Devlet Bahçeli: “Tek eksik fiili işgalin olmamasıdır. Kılıçdaroğlu bu alçak vazifeye taliptir, etnik ve mezhep kışkırtıcılığına soyunmuştur”

– MHP Genel Lideri Devlet Bahçeli: “Tek eksik fiili işgalin olmamasıdır.

- MHP Genel Lideri

– MHP Genel Lideri Devlet Bahçeli :

“Tek eksik fiili işgalin olmamasıdır.
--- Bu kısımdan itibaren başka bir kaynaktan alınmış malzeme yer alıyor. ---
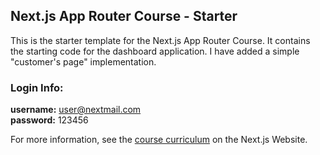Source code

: ## Next.js App Router Course - Starter

This is the starter template for the Next.js App Router Course. It contains the starting code for the dashboard application.
I have added a simple "customer's page" implementation. 

### Login Info:
**username:** user@nextmail.com\
**password:** 123456

For more information, see the [course curriculum](https://nextjs.org/learn) on the Next.js Website.
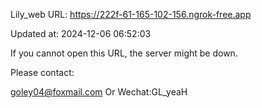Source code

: Lily_web URL: https://222f-61-165-102-156.ngrok-free.app

Updated at: 2024-12-06 06:52:03

If you cannot open this URL, the server might be down.

Please contact: 

goley04@foxmail.com Or Wechat:GL_yeaH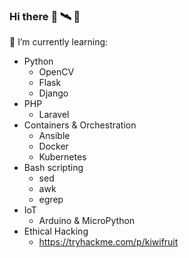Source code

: ### Hi there :rocket: :artificial_satellite: :robot:


🌱 I’m currently learning:
- Python
  - OpenCV
  - Flask
  - Django
- PHP
  - Laravel
- Containers & Orchestration
  - Ansible
  - Docker
  - Kubernetes
- Bash scripting
  - sed
  - awk
  - egrep
- IoT
  - Arduino & MicroPython
- Ethical Hacking
  - https://tryhackme.com/p/kiwifruit
    <script src="https://tryhackme.com/badge/77973"></script>
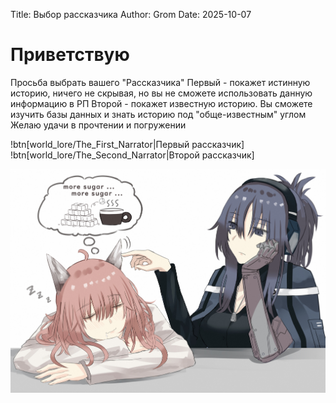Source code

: Title: Выбор рассказчика
Author: Grom
Date: 2025-10-07

# Приветствую
Просьба выбрать вашего "Рассказчика"
Первый - покажет истинную историю, ничего не скрывая, но вы не сможете использовать данную информацию в РП
Второй - покажет известную историю. Вы сможете изучить базы данных и знать историю под "обще-известным" углом
Желаю удачи в прочтении и погружении

!btn[world_lore/The_First_Narrator|Первый рассказчик]
!btn[world_lore/The_Second_Narrator|Второй рассказчик]

![Персика](/static/wiki/images/wiki_choice.jpg "Персик")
Kılıçdaroğlu bu alçak vazifeye taliptir, etnik ve mezhep kışkırtıcılığına soyunmuştur”

“Ne kadar histerik tip varsa, ne kadar güvenlik tehdidi ve kanun kaçağı zihniyet görülüyorsa CHP’nin, YETERLİ Parti’nin ve oburlarının dibindedir”
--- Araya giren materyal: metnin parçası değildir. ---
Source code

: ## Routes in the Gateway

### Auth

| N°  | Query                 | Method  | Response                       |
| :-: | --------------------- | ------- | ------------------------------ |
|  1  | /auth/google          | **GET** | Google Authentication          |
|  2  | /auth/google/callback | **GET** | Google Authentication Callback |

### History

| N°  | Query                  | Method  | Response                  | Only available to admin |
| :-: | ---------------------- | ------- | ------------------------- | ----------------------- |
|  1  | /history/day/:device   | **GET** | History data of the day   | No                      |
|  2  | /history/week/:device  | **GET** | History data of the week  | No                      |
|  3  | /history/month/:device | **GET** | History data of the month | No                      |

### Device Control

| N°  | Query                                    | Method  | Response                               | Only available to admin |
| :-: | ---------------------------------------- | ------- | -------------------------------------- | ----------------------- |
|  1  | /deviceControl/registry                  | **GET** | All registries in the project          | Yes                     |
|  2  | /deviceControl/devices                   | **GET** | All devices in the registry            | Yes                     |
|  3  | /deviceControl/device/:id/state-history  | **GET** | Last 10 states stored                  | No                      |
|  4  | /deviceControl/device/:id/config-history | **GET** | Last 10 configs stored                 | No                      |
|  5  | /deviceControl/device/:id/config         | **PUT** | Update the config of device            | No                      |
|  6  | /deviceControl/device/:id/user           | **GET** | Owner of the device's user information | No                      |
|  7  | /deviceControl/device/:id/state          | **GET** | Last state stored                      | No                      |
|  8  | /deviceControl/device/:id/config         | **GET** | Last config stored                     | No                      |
“Yazıklar olsun diyorum, korsan ve kanunsuz mitingler yapan belediye liderlerini oy veren vatandaşlarımıza havale ediyorum”

“14 Mayıs Türkiye‘mizin bir kırılma ve kavşak noktasıdır”

Türkiye‘yle hesabı olan kim varsa CHP’ye yoldaş, ÂLÂ Parti’ye yandaştır”

“Cumhurbaşkanı adayı Kemal Kılıçdaroğlu bayraksızların umududur”

“14 Mayıs’tan sonra eser ve hizmet siyaseti kesintiye uğramamalıdır”

“Bunlar inançsızdır ve bu zillet ittifakına Türkiye emanet edilemeyecektir”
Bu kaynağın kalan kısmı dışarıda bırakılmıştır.